Make an exact copy of the entries below, with all images left out.

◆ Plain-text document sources
+++

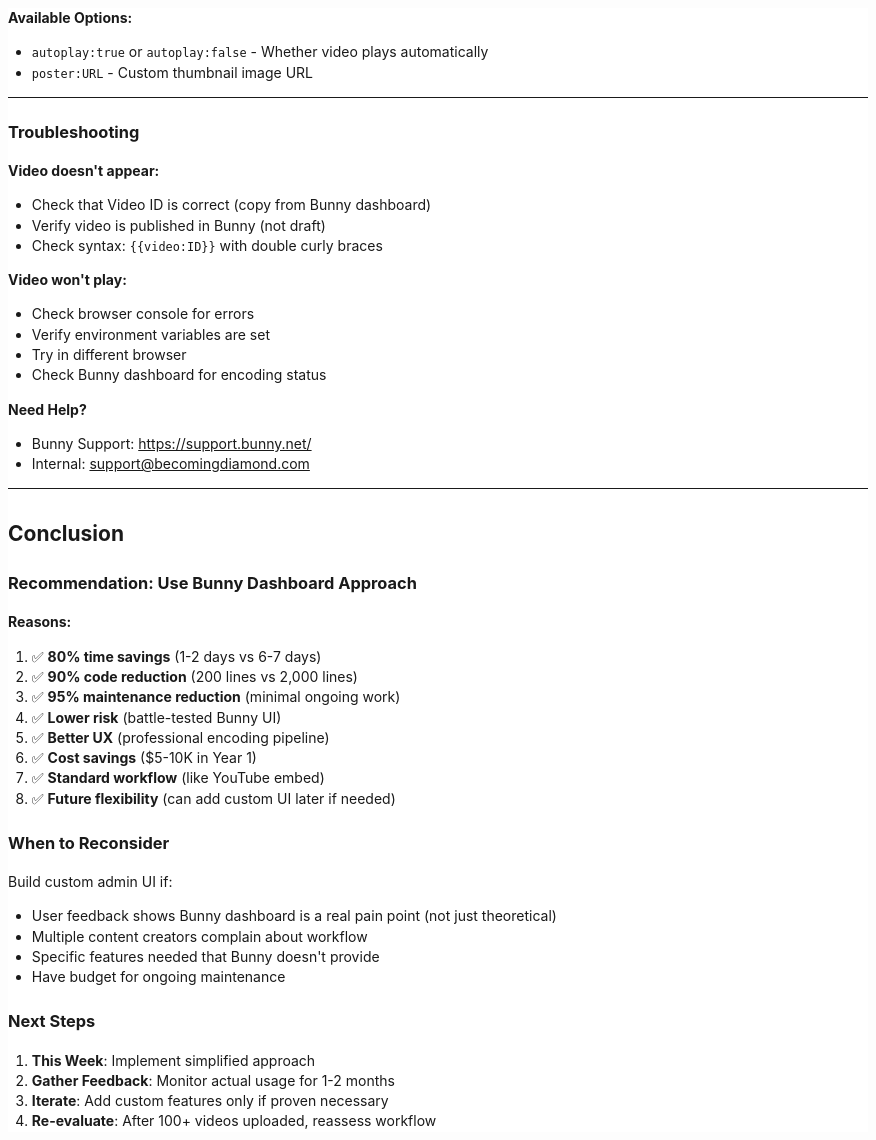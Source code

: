 **Available Options:**
- `autoplay:true` or `autoplay:false` - Whether video plays automatically
- `poster:URL` - Custom thumbnail image URL

---

### Troubleshooting

**Video doesn't appear:**
- Check that Video ID is correct (copy from Bunny dashboard)
- Verify video is published in Bunny (not draft)
- Check syntax: `{{video:ID}}` with double curly braces

**Video won't play:**
- Check browser console for errors
- Verify environment variables are set
- Try in different browser
- Check Bunny dashboard for encoding status

**Need Help?**
- Bunny Support: https://support.bunny.net/
- Internal: support@becomingdiamond.com

---

## Conclusion

### Recommendation: Use Bunny Dashboard Approach

**Reasons:**
1. ✅ **80% time savings** (1-2 days vs 6-7 days)
2. ✅ **90% code reduction** (200 lines vs 2,000 lines)
3. ✅ **95% maintenance reduction** (minimal ongoing work)
4. ✅ **Lower risk** (battle-tested Bunny UI)
5. ✅ **Better UX** (professional encoding pipeline)
6. ✅ **Cost savings** ($5-10K in Year 1)
7. ✅ **Standard workflow** (like YouTube embed)
8. ✅ **Future flexibility** (can add custom UI later if needed)

### When to Reconsider

Build custom admin UI if:
- User feedback shows Bunny dashboard is a real pain point (not just theoretical)
- Multiple content creators complain about workflow
- Specific features needed that Bunny doesn't provide
- Have budget for ongoing maintenance

### Next Steps

1. **This Week**: Implement simplified approach
2. **Gather Feedback**: Monitor actual usage for 1-2 months
3. **Iterate**: Add custom features only if proven necessary
4. **Re-evaluate**: After 100+ videos uploaded, reassess workflow
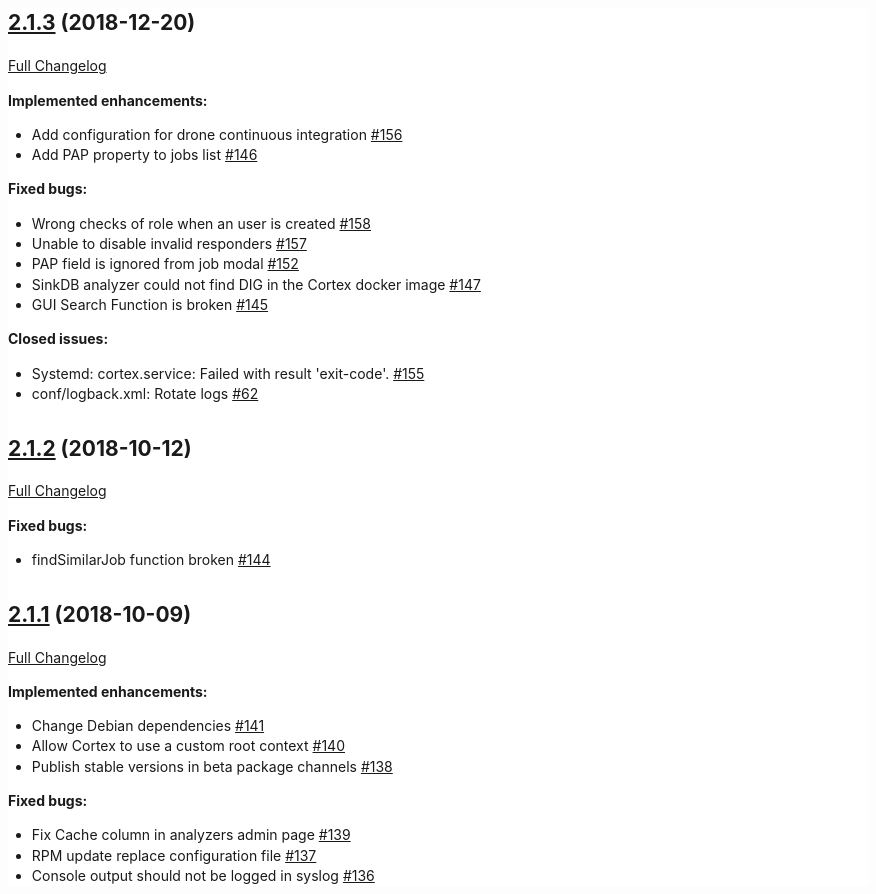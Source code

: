## [2.1.3](https://github.com/TheHive-Project/Cortex/tree/2.1.3) (2018-12-20)
[Full Changelog](https://github.com/TheHive-Project/Cortex/compare/2.1.2...2.1.3)

**Implemented enhancements:**

- Add configuration for drone continuous integration [\#156](https://github.com/TheHive-Project/Cortex/issues/156)
- Add PAP property to jobs list [\#146](https://github.com/TheHive-Project/Cortex/issues/146)

**Fixed bugs:**

- Wrong checks of role when an user is created [\#158](https://github.com/TheHive-Project/Cortex/issues/158)
- Unable to disable invalid responders [\#157](https://github.com/TheHive-Project/Cortex/issues/157)
- PAP field is ignored from job modal [\#152](https://github.com/TheHive-Project/Cortex/issues/152)
- SinkDB analyzer could not find DIG in the Cortex docker image [\#147](https://github.com/TheHive-Project/Cortex/issues/147)
- GUI Search Function is broken [\#145](https://github.com/TheHive-Project/Cortex/issues/145)

**Closed issues:**

- Systemd: cortex.service: Failed with result 'exit-code'.  [\#155](https://github.com/TheHive-Project/Cortex/issues/155)
- conf/logback.xml: Rotate logs [\#62](https://github.com/TheHive-Project/Cortex/issues/62)

## [2.1.2](https://github.com/TheHive-Project/Cortex/tree/2.1.2) (2018-10-12)
[Full Changelog](https://github.com/TheHive-Project/Cortex/compare/2.1.1...2.1.2)

**Fixed bugs:**

- findSimilarJob function broken [\#144](https://github.com/TheHive-Project/Cortex/issues/144)

## [2.1.1](https://github.com/TheHive-Project/Cortex/tree/2.1.1) (2018-10-09)
[Full Changelog](https://github.com/TheHive-Project/Cortex/compare/2.1.0...2.1.1)

**Implemented enhancements:**

- Change Debian dependencies [\#141](https://github.com/TheHive-Project/Cortex/issues/141)
- Allow Cortex to use a custom root context [\#140](https://github.com/TheHive-Project/Cortex/issues/140)
- Publish stable versions in beta package channels [\#138](https://github.com/TheHive-Project/Cortex/issues/138)

**Fixed bugs:**

- Fix Cache column in analyzers admin page [\#139](https://github.com/TheHive-Project/Cortex/issues/139)
- RPM update replace configuration file [\#137](https://github.com/TheHive-Project/Cortex/issues/137)
- Console output should not be logged in syslog [\#136](https://github.com/TheHive-Project/Cortex/issues/136)
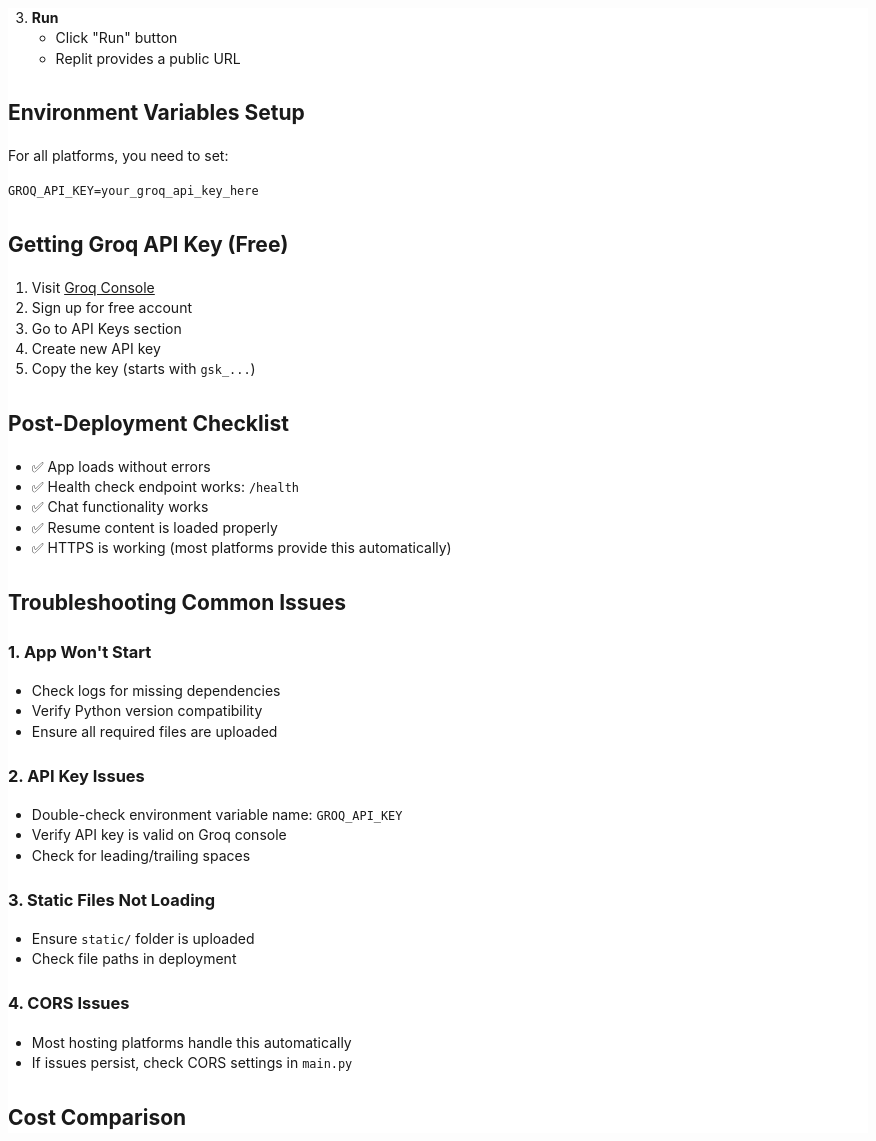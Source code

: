 3. **Run**
   - Click "Run" button
   - Replit provides a public URL

## Environment Variables Setup

For all platforms, you need to set:

```
GROQ_API_KEY=your_groq_api_key_here
```

## Getting Groq API Key (Free)

1. Visit [Groq Console](https://console.groq.com/)
2. Sign up for free account
3. Go to API Keys section
4. Create new API key
5. Copy the key (starts with `gsk_...`)

## Post-Deployment Checklist

- ✅ App loads without errors
- ✅ Health check endpoint works: `/health`
- ✅ Chat functionality works
- ✅ Resume content is loaded properly
- ✅ HTTPS is working (most platforms provide this automatically)

## Troubleshooting Common Issues

### 1. App Won't Start
- Check logs for missing dependencies
- Verify Python version compatibility
- Ensure all required files are uploaded

### 2. API Key Issues
- Double-check environment variable name: `GROQ_API_KEY`
- Verify API key is valid on Groq console
- Check for leading/trailing spaces

### 3. Static Files Not Loading
- Ensure `static/` folder is uploaded
- Check file paths in deployment

### 4. CORS Issues
- Most hosting platforms handle this automatically
- If issues persist, check CORS settings in `main.py`

## Cost Comparison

+++

◆ TASK SOLUTION
Source code

: **Available Options:**
- `autoplay:true` or `autoplay:false` - Whether video plays automatically
- `poster:URL` - Custom thumbnail image URL

---

### Troubleshooting

**Video doesn't appear:**
- Check that Video ID is correct (copy from Bunny dashboard)
- Verify video is published in Bunny (not draft)
- Check syntax: `{{video:ID}}` with double curly braces

**Video won't play:**
- Check browser console for errors
- Verify environment variables are set
- Try in different browser
- Check Bunny dashboard for encoding status

**Need Help?**
- Bunny Support: https://support.bunny.net/
- Internal: support@becomingdiamond.com

---

## Conclusion

### Recommendation: Use Bunny Dashboard Approach

**Reasons:**
1. ✅ **80% time savings** (1-2 days vs 6-7 days)
2. ✅ **90% code reduction** (200 lines vs 2,000 lines)
3. ✅ **95% maintenance reduction** (minimal ongoing work)
4. ✅ **Lower risk** (battle-tested Bunny UI)
5. ✅ **Better UX** (professional encoding pipeline)
6. ✅ **Cost savings** ($5-10K in Year 1)
7. ✅ **Standard workflow** (like YouTube embed)
8. ✅ **Future flexibility** (can add custom UI later if needed)

### When to Reconsider

Build custom admin UI if:
- User feedback shows Bunny dashboard is a real pain point (not just theoretical)
- Multiple content creators complain about workflow
- Specific features needed that Bunny doesn't provide
- Have budget for ongoing maintenance

### Next Steps

1. **This Week**: Implement simplified approach
2. **Gather Feedback**: Monitor actual usage for 1-2 months
3. **Iterate**: Add custom features only if proven necessary
4. **Re-evaluate**: After 100+ videos uploaded, reassess workflow
Source code

:## [2.1.3](https://github.com/TheHive-Project/Cortex/tree/2.1.3) (2018-12-20)
[Full Changelog](https://github.com/TheHive-Project/Cortex/compare/2.1.2...2.1.3)

**Implemented enhancements:**

- Add configuration for drone continuous integration [\#156](https://github.com/TheHive-Project/Cortex/issues/156)
- Add PAP property to jobs list [\#146](https://github.com/TheHive-Project/Cortex/issues/146)

**Fixed bugs:**

- Wrong checks of role when an user is created [\#158](https://github.com/TheHive-Project/Cortex/issues/158)
- Unable to disable invalid responders [\#157](https://github.com/TheHive-Project/Cortex/issues/157)
- PAP field is ignored from job modal [\#152](https://github.com/TheHive-Project/Cortex/issues/152)
- SinkDB analyzer could not find DIG in the Cortex docker image [\#147](https://github.com/TheHive-Project/Cortex/issues/147)
- GUI Search Function is broken [\#145](https://github.com/TheHive-Project/Cortex/issues/145)

**Closed issues:**

- Systemd: cortex.service: Failed with result 'exit-code'.  [\#155](https://github.com/TheHive-Project/Cortex/issues/155)
- conf/logback.xml: Rotate logs [\#62](https://github.com/TheHive-Project/Cortex/issues/62)

## [2.1.2](https://github.com/TheHive-Project/Cortex/tree/2.1.2) (2018-10-12)
[Full Changelog](https://github.com/TheHive-Project/Cortex/compare/2.1.1...2.1.2)

**Fixed bugs:**

- findSimilarJob function broken [\#144](https://github.com/TheHive-Project/Cortex/issues/144)

## [2.1.1](https://github.com/TheHive-Project/Cortex/tree/2.1.1) (2018-10-09)
[Full Changelog](https://github.com/TheHive-Project/Cortex/compare/2.1.0...2.1.1)

**Implemented enhancements:**

- Change Debian dependencies [\#141](https://github.com/TheHive-Project/Cortex/issues/141)
- Allow Cortex to use a custom root context [\#140](https://github.com/TheHive-Project/Cortex/issues/140)
- Publish stable versions in beta package channels [\#138](https://github.com/TheHive-Project/Cortex/issues/138)

**Fixed bugs:**

- Fix Cache column in analyzers admin page [\#139](https://github.com/TheHive-Project/Cortex/issues/139)
- RPM update replace configuration file [\#137](https://github.com/TheHive-Project/Cortex/issues/137)
- Console output should not be logged in syslog [\#136](https://github.com/TheHive-Project/Cortex/issues/136)
Source code

: 3. **Run**
   - Click "Run" button
   - Replit provides a public URL

## Environment Variables Setup

For all platforms, you need to set:

```
GROQ_API_KEY=your_groq_api_key_here
```

## Getting Groq API Key (Free)

1. Visit [Groq Console](https://console.groq.com/)
2. Sign up for free account
3. Go to API Keys section
4. Create new API key
5. Copy the key (starts with `gsk_...`)

## Post-Deployment Checklist

- ✅ App loads without errors
- ✅ Health check endpoint works: `/health`
- ✅ Chat functionality works
- ✅ Resume content is loaded properly
- ✅ HTTPS is working (most platforms provide this automatically)

## Troubleshooting Common Issues

### 1. App Won't Start
- Check logs for missing dependencies
- Verify Python version compatibility
- Ensure all required files are uploaded

### 2. API Key Issues
- Double-check environment variable name: `GROQ_API_KEY`
- Verify API key is valid on Groq console
- Check for leading/trailing spaces

### 3. Static Files Not Loading
- Ensure `static/` folder is uploaded
- Check file paths in deployment

### 4. CORS Issues
- Most hosting platforms handle this automatically
- If issues persist, check CORS settings in `main.py`

## Cost Comparison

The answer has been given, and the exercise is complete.